Le Conseil d’Etat se prononce sur les conditions de bénéfice du paiement direct d’un sous-traitant par le maître d’ouvrage

9 juin 2017

Le Conseil d’Etat apprécie strictement le respect des modalités de procédure à respecter pour que le sous-traitant d’un maître d’ouvrage puisse bénéficier du paiement direct dans les contrats de la commande publique – CE, 19 avril 2017, n° 396174, mentionné aux Tables

Conformément à la loi du 31 décembre 1975 sur la sous-traitance, les sous-traitants bénéficient du paiement direct de leur prestation dans le cadre des contrats de la commande publique.

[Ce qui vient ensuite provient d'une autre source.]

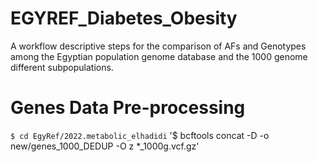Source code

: # EGYREF_Diabetes_Obesity
A workflow descriptive steps for the comparison of AFs and Genotypes among the Egyptian population genome database and the 1000 genome different subpopulations.

# Genes Data Pre-processing

`$ cd EgyRef/2022.metabolic_elhadidi`
 '$ bcftools concat -D -o new/genes_1000_DEDUP -O z *_1000g.vcf.gz'
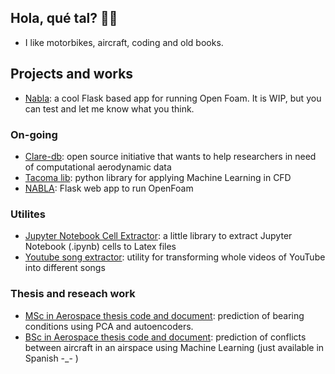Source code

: ## Hola, qué tal? 👋👋 
- I like motorbikes, aircraft, coding and old books.

## Projects and works
- [Nabla](https://github.com/jaimebw/nabla): a cool Flask based app for running Open Foam. It is WIP, but you can test and let me know what you think.
### On-going
* [Clare-db](https://github.com/jaimebw/clare-db): open source initiative that wants to help researchers in need of computational aerodynamic data
* [Tacoma lib](https://github.com/TACOMA-INTA/tacoma-lib): python library for applying Machine Learning in CFD
* [NABLA](https://github.com/jaimebw/nabla): Flask web app to run OpenFoam 

### Utilites
* [Jupyter Notebook Cell Extractor](https://github.com/jaimebw/jupyter_cell_extractor): a little library to extract Jupyter Notebook (.ipynb) cells to Latex files
* [Youtube song extractor](https://github.com/jaimebw/song_extractor): utility for transforming whole videos of YouTube into different songs
### Thesis and reseach work
* [MSc in Aerospace thesis code and document](https://github.com/jaimebw/tfm): prediction of bearing conditions using PCA and autoencoders.
* [BSc in Aerospace thesis code and document](https://github.com/jaimebw/tfg): prediction of conflicts between aircraft in an airspace using Machine Learning (just available in Spanish -_- )


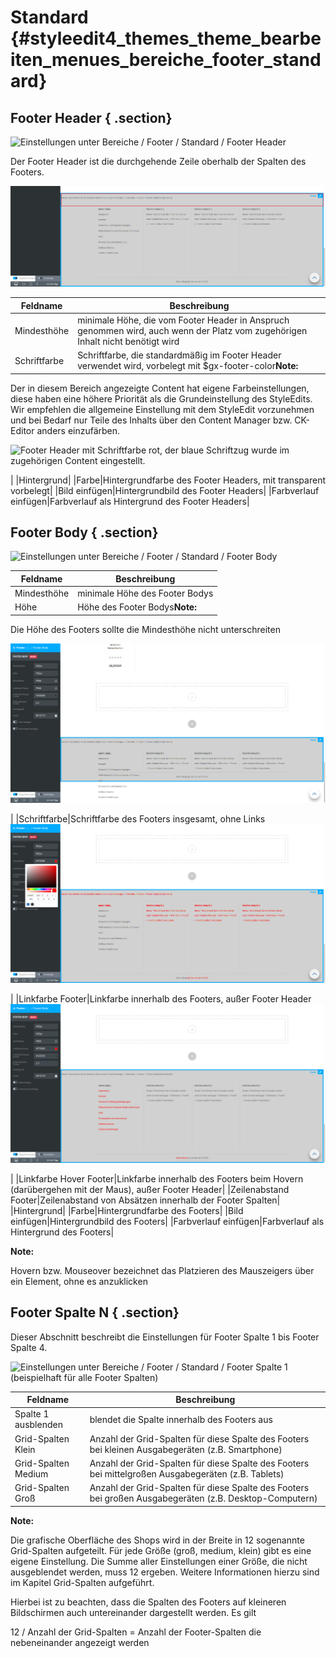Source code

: # Standard {#styleedit4_themes_theme_bearbeiten_menues_bereiche_footer_standard}

## Footer Header { .section}

![](Bilder/styleedit4/se4_0081_BereicheFooterStandardFooterHeader.png "Einstellungen unter Bereiche / Footer / Standard /
        Footer Header")

Der Footer Header ist die durchgehende Zeile oberhalb der Spalten des Footers.

![](Bilder/styleedit4/se4_0082_FooterHeader.png "Kopfzeile des Footers (rot markiert)")

|Feldname|Beschreibung|
|--------|------------|
|Mindesthöhe|minimale Höhe, die vom Footer Header in Anspruch genommen wird, auch wenn der Platz vom zugehörigen Inhalt nicht benötigt wird|
|Schriftfarbe|Schriftfarbe, die standardmäßig im Footer Header verwendet wird, vorbelegt mit $gx-footer-color**Note:**

Der in diesem Bereich angezeigte Content hat eigene Farbeinstellungen, diese haben eine höhere Priorität als die Grundeinstellung des StyleEdits. Wir empfehlen die allgemeine Einstellung mit dem StyleEdit vorzunehmen und bei Bedarf nur Teile des Inhalts über den Content Manager bzw. CK-Editor anders einzufärben.

![](Bilder/styleedit4/se4_0083_FooterHeaderSchriftfarbe.png "Footer Header mit Schriftfarbe rot, der blaue
                  Schriftzug wurde im zugehörigen Content eingestellt.")

|
|Hintergrund|
|Farbe|Hintergrundfarbe des Footer Headers, mit transparent vorbelegt|
|Bild einfügen|Hintergrundbild des Footer Headers|
|Farbverlauf einfügen|Farbverlauf als Hintergrund des Footer Headers|

## Footer Body { .section}

![](Bilder/styleedit4/se4_0084_BereicheFooterStandardFooterBody.png "Einstellungen unter Bereiche / Footer / Standard /
        Footer Body")

|Feldname|Beschreibung|
|--------|------------|
|Mindesthöhe|minimale Höhe des Footer Bodys|
|Höhe|Höhe des Footer Bodys**Note:**

Die Höhe des Footers sollte die Mindesthöhe nicht unterschreiten

![](Bilder/styleedit4/se4_0085_FooterBodyMindesthoeheHoehe.png "Höhe 100px, Mindesthöhe 200px")

|
|Schriftfarbe|Schriftfarbe des Footers insgesamt, ohne Links![](Bilder/styleedit4/se4_0086_FooterBodySchriftfarbe.png "Schriftfarbe rot (#FF0000)")

|
|Linkfarbe Footer|Linkfarbe innerhalb des Footers, außer Footer Header![](Bilder/styleedit4/se4_0087_FooterBodyLinkfarbe.png "Linkfarbe rot (#FF0000)")

|
|Linkfarbe Hover Footer|Linkfarbe innerhalb des Footers beim Hovern \(darübergehen mit der Maus\), außer Footer Header|
|Zeilenabstand Footer|Zeilenabstand von Absätzen innerhalb der Footer Spalten|
|Hintergrund|
|Farbe|Hintergrundfarbe des Footers|
|Bild einfügen|Hintergrundbild des Footers|
|Farbverlauf einfügen|Farbverlauf als Hintergrund des Footers|

**Note:**

Hovern bzw. Mouseover bezeichnet das Platzieren des Mauszeigers über ein Element, ohne es anzuklicken

## Footer Spalte N { .section}

Dieser Abschnitt beschreibt die Einstellungen für Footer Spalte 1 bis Footer Spalte 4.

![](Bilder/styleedit4/se4_0088_BereicheFooterStandardFooterSpalte1.png "Einstellungen unter Bereiche / Footer / Standard /
        Footer Spalte 1 (beispielhaft für alle Footer
        Spalten)")

|Feldname|Beschreibung|
|--------|------------|
|Spalte 1 ausblenden|blendet die Spalte innerhalb des Footers aus|
|Grid-Spalten Klein|Anzahl der Grid-Spalten für diese Spalte des Footers bei kleinen Ausgabegeräten \(z.B. Smartphone\)|
|Grid-Spalten Medium|Anzahl der Grid-Spalten für diese Spalte des Footers bei mittelgroßen Ausgabegeräten \(z.B. Tablets\)|
|Grid-Spalten Groß|Anzahl der Grid-Spalten für diese Spalte des Footers bei großen Ausgabegeräten \(z.B. Desktop-Computern\)|

**Note:**

Die grafische Oberfläche des Shops wird in der Breite in 12 sogenannte Grid-Spalten aufgeteilt. Für jede Größe \(groß, medium, klein\) gibt es eine eigene Einstellung. Die Summe aller Einstellungen einer Größe, die nicht ausgeblendet werden, muss 12 ergeben. Weitere Informationen hierzu sind im Kapitel Grid-Spalten aufgeführt.

Hierbei ist zu beachten, dass die Spalten des Footers auf kleineren Bildschirmen auch untereinander dargestellt werden. Es gilt

12 / Anzahl der Grid-Spalten = Anzahl der Footer-Spalten die nebeneinander angezeigt werden



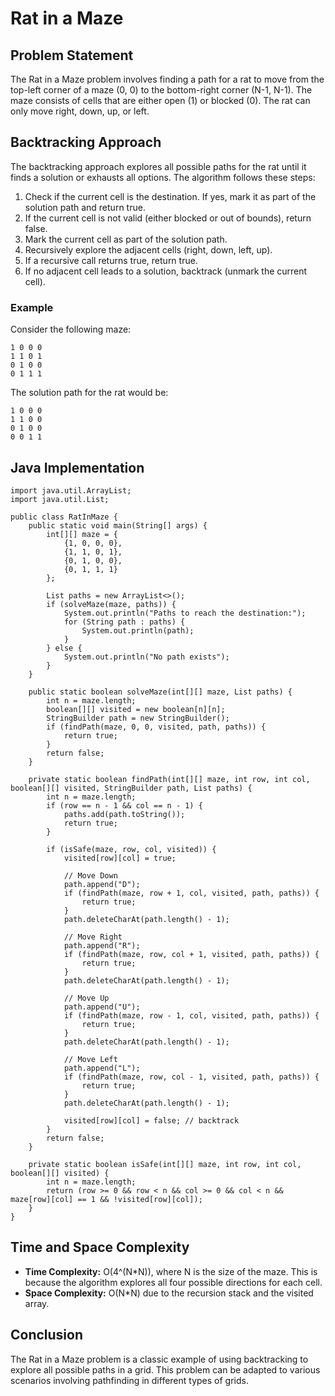 Rat in a Maze
=============

Problem Statement
-----------------

The Rat in a Maze problem involves finding a path for a rat to move from the top-left corner of a maze (0, 0) to the bottom-right corner (N-1, N-1). The maze consists of cells that are either open (1) or blocked (0). The rat can only move right, down, up, or left.

Backtracking Approach
---------------------

The backtracking approach explores all possible paths for the rat until it finds a solution or exhausts all options. The algorithm follows these steps:

1.  Check if the current cell is the destination. If yes, mark it as part of the solution path and return true.
2.  If the current cell is not valid (either blocked or out of bounds), return false.
3.  Mark the current cell as part of the solution path.
4.  Recursively explore the adjacent cells (right, down, left, up).
5.  If a recursive call returns true, return true.
6.  If no adjacent cell leads to a solution, backtrack (unmark the current cell).

### Example

Consider the following maze:

    1 0 0 0
    1 1 0 1
    0 1 0 0
    0 1 1 1

The solution path for the rat would be:

    1 0 0 0
    1 1 0 0
    0 1 0 0
    0 0 1 1

Java Implementation
-------------------

    import java.util.ArrayList;
    import java.util.List;
    
    public class RatInMaze {
        public static void main(String[] args) {
            int[][] maze = {
                {1, 0, 0, 0},
                {1, 1, 0, 1},
                {0, 1, 0, 0},
                {0, 1, 1, 1}
            };
            
            List paths = new ArrayList<>();
            if (solveMaze(maze, paths)) {
                System.out.println("Paths to reach the destination:");
                for (String path : paths) {
                    System.out.println(path);
                }
            } else {
                System.out.println("No path exists");
            }
        }
    
        public static boolean solveMaze(int[][] maze, List paths) {
            int n = maze.length;
            boolean[][] visited = new boolean[n][n];
            StringBuilder path = new StringBuilder();
            if (findPath(maze, 0, 0, visited, path, paths)) {
                return true;
            }
            return false;
        }
    
        private static boolean findPath(int[][] maze, int row, int col, boolean[][] visited, StringBuilder path, List paths) {
            int n = maze.length;
            if (row == n - 1 && col == n - 1) {
                paths.add(path.toString());
                return true;
            }
    
            if (isSafe(maze, row, col, visited)) {
                visited[row][col] = true;
    
                // Move Down
                path.append("D");
                if (findPath(maze, row + 1, col, visited, path, paths)) {
                    return true;
                }
                path.deleteCharAt(path.length() - 1);
    
                // Move Right
                path.append("R");
                if (findPath(maze, row, col + 1, visited, path, paths)) {
                    return true;
                }
                path.deleteCharAt(path.length() - 1);
    
                // Move Up
                path.append("U");
                if (findPath(maze, row - 1, col, visited, path, paths)) {
                    return true;
                }
                path.deleteCharAt(path.length() - 1);
    
                // Move Left
                path.append("L");
                if (findPath(maze, row, col - 1, visited, path, paths)) {
                    return true;
                }
                path.deleteCharAt(path.length() - 1);
    
                visited[row][col] = false; // backtrack
            }
            return false;
        }
    
        private static boolean isSafe(int[][] maze, int row, int col, boolean[][] visited) {
            int n = maze.length;
            return (row >= 0 && row < n && col >= 0 && col < n && maze[row][col] == 1 && !visited[row][col]);
        }
    }
    

Time and Space Complexity
-------------------------

*   **Time Complexity:** O(4^(N\*N)), where N is the size of the maze. This is because the algorithm explores all four possible directions for each cell.
*   **Space Complexity:** O(N\*N) due to the recursion stack and the visited array.

Conclusion
----------

The Rat in a Maze problem is a classic example of using backtracking to explore all possible paths in a grid. This problem can be adapted to various scenarios involving pathfinding in different types of grids.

Ce paiement direct est toutefois encadré par le respect de certaines modalités, à savoir :

  • le sous-traitant adresse sa demande de paiement direct à l’entrepreneur principal, titulaire du marché,
  • le titulaire du marché donne son accord sur la demande de paiement direct, ou signifie son refus, dans un délai de 15 jours (à défaut de réponse dans ce délai, il est réputé avoir accepté la demande),
  • en cas d’accord ou de silence du titulaire du marché, le sous-traitant adresse sa demande de paiement direct, accompagnée des justificatifs de sa demande auprès du titulaire du marché et de son accord le cas échéant,
  • le maître d’ouvrage procède au paiement direct du sous-traitant.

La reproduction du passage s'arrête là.